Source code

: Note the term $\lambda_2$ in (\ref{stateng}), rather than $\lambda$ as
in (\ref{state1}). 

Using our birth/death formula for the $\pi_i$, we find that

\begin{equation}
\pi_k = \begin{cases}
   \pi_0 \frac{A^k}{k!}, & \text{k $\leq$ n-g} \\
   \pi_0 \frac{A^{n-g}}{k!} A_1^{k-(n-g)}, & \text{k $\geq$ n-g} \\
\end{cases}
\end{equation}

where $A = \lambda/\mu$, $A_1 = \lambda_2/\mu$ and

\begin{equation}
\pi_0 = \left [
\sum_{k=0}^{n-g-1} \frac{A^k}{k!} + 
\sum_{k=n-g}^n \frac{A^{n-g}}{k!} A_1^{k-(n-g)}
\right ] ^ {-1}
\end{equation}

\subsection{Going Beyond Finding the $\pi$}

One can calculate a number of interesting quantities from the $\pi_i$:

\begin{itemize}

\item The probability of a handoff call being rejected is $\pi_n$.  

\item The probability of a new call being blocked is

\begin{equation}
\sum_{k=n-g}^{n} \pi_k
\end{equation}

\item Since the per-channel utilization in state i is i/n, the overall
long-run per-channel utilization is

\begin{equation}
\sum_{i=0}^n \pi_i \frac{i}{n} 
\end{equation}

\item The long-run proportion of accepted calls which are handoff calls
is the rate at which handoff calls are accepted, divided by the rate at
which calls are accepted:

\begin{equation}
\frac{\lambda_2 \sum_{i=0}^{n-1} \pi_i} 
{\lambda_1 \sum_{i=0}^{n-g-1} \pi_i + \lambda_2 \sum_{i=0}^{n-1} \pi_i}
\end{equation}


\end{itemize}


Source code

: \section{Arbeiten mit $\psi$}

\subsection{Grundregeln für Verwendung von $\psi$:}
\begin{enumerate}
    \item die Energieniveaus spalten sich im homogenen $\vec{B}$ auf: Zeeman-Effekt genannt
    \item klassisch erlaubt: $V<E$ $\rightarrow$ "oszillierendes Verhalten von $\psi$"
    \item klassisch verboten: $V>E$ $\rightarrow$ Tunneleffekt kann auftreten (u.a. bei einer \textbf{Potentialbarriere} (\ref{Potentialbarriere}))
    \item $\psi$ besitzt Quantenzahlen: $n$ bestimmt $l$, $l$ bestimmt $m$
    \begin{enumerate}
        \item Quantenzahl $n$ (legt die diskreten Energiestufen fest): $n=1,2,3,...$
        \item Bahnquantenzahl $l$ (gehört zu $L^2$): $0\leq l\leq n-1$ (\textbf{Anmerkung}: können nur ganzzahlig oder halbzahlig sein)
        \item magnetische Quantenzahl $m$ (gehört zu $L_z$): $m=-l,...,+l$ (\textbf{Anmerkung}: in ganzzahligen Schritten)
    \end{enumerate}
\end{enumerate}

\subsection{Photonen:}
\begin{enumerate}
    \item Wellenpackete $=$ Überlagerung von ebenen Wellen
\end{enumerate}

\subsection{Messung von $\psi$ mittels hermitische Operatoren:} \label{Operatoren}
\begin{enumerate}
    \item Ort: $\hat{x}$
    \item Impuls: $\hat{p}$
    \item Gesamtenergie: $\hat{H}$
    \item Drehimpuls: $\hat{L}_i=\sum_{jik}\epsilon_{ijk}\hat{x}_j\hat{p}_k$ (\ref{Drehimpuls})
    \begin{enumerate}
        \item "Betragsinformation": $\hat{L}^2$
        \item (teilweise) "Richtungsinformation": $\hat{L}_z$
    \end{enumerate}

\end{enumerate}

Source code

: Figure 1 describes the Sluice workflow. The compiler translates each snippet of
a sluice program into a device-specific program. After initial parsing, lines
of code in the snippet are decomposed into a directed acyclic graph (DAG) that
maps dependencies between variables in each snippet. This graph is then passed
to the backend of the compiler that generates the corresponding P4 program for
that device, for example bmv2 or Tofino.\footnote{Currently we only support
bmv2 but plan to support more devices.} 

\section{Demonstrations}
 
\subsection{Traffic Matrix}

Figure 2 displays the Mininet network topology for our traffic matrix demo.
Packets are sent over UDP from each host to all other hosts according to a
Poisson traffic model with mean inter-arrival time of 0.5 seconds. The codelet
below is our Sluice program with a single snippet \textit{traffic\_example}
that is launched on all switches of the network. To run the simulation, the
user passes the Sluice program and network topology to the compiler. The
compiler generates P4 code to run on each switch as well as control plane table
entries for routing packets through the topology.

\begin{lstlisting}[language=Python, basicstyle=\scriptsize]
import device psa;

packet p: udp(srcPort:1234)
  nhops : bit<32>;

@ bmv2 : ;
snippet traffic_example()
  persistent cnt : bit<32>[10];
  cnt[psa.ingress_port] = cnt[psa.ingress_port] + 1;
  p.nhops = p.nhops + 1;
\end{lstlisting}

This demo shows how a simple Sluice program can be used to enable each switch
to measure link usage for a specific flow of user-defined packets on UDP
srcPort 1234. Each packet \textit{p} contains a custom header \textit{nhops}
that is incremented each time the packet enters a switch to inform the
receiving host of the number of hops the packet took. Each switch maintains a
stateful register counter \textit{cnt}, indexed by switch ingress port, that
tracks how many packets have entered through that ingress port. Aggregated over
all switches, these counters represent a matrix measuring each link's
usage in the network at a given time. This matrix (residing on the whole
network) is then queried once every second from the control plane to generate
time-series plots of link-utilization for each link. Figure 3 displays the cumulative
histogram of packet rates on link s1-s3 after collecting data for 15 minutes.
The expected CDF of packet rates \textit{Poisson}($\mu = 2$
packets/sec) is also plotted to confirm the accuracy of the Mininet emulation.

++++++++

== Work to be completed ==
I need every line of the material that includes "compiler", so please copy them out.

== Solved problem ==
: Figure 1 describes the Sluice workflow. The compiler translates each snippet of
to the backend of the compiler that generates the corresponding P4 program for
user passes the Sluice program and network topology to the compiler. The
compiler generates P4 code to run on each switch as well as control plane table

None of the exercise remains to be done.